PROBLEM DESCRIPTION — Pull out all lines from the listing below in which the word "Login" appears.

PROVIDED MATERIAL —

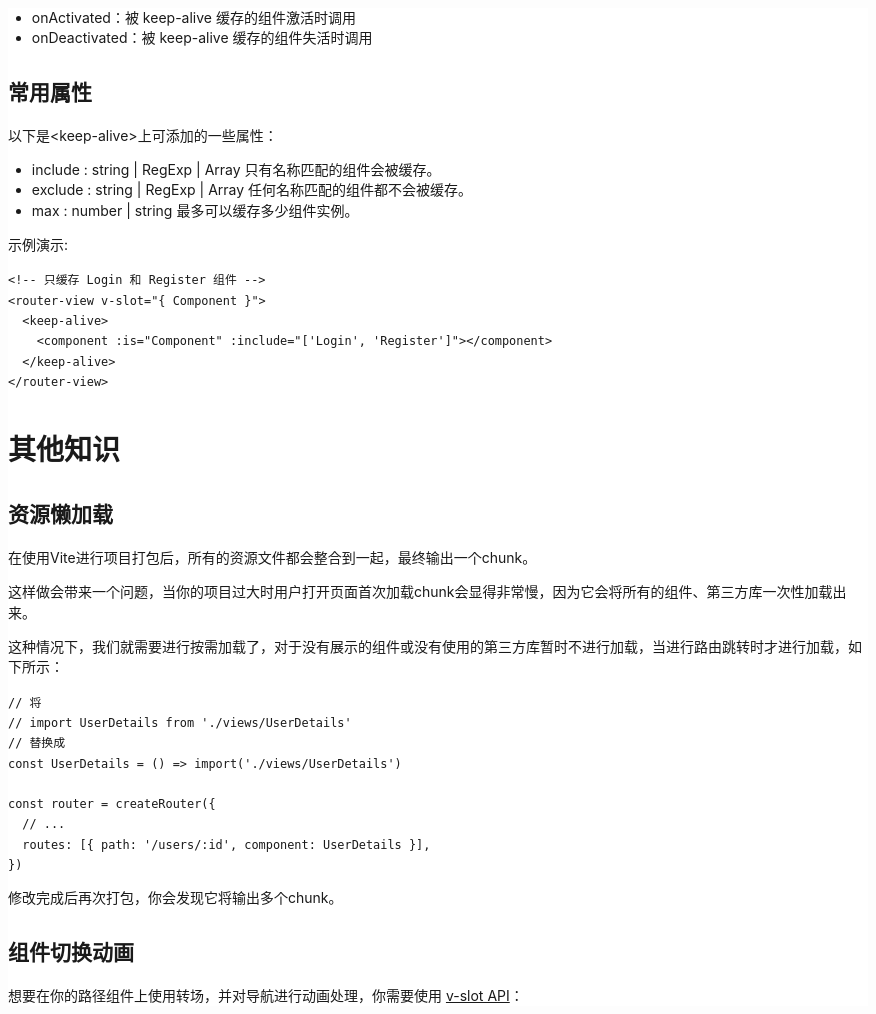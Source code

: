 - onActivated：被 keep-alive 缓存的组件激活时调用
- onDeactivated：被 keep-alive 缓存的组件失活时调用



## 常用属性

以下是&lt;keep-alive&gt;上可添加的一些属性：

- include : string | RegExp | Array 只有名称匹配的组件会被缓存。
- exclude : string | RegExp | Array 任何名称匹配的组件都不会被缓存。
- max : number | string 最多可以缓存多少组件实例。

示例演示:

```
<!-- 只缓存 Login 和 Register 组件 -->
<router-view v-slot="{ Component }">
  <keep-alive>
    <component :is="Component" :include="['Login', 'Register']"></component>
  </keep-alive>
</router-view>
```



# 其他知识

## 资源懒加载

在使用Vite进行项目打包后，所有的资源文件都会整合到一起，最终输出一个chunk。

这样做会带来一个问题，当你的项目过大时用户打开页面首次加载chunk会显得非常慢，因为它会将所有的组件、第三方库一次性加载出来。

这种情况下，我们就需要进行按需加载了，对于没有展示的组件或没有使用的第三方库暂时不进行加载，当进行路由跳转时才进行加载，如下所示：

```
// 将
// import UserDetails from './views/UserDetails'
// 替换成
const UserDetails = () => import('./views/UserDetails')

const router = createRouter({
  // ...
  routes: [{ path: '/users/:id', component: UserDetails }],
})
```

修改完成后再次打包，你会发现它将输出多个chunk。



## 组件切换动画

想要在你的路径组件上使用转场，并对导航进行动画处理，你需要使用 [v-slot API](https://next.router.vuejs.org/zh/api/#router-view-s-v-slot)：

EXERCISE OUTPUT —
<!-- 只缓存 Login 和 Register 组件 -->
    <component :is="Component" :include="['Login', 'Register']"></component>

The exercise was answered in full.